→ TASK
Where does the word "description" show up in the data? Please find each such line and copy it.

[DATA FOR THIS TASK — start]

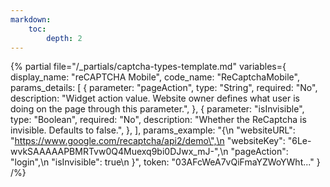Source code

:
 ```yaml
---
markdown:
    toc:
        depth: 2
---
```

{% partial
    file="/_partials/captcha-types-template.md"
    variables={
        display_name: "reCAPTCHA Mobile",
        code_name: "ReCaptchaMobile",
        params_details: [
            {
                parameter: "pageAction",
                type: "String",
                required: "No",
                description: "Widget action value. Website owner defines what user is doing on the page through this parameter.",
            },
            {
                parameter: "isInvisible",
                type: "Boolean",
                required: "No",
                description: "Whether the ReCaptcha is invisible. Defaults to false.",
            },
        ],
        params_example: "{\n        \"websiteURL\": \"https://www.google.com/recaptcha/api2/demo\",\n        \"websiteKey\": \"6Le-wvkSAAAAAPBMRTvw0Q4Muexq9bi0DJwx_mJ-\",\n        \"pageAction\": \"login\",\n        \"isInvisible\": true\n    }",
         token: "03AFcWeA7vQiFmaYZWoYWht..."
    }
/%}
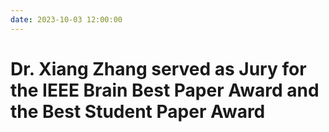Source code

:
 ```yaml
---
date: 2023-10-03 12:00:00
---
```


# Dr. Xiang Zhang served as Jury for the IEEE Brain Best Paper Award and the Best Student Paper Award

<!-- more -->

[DATA FOR THIS TASK — finish]

→ OUTPUT OF THE EXERCISE
                description: "Widget action value. Website owner defines what user is doing on the page through this parameter.",
                description: "Whether the ReCaptcha is invisible. Defaults to false.",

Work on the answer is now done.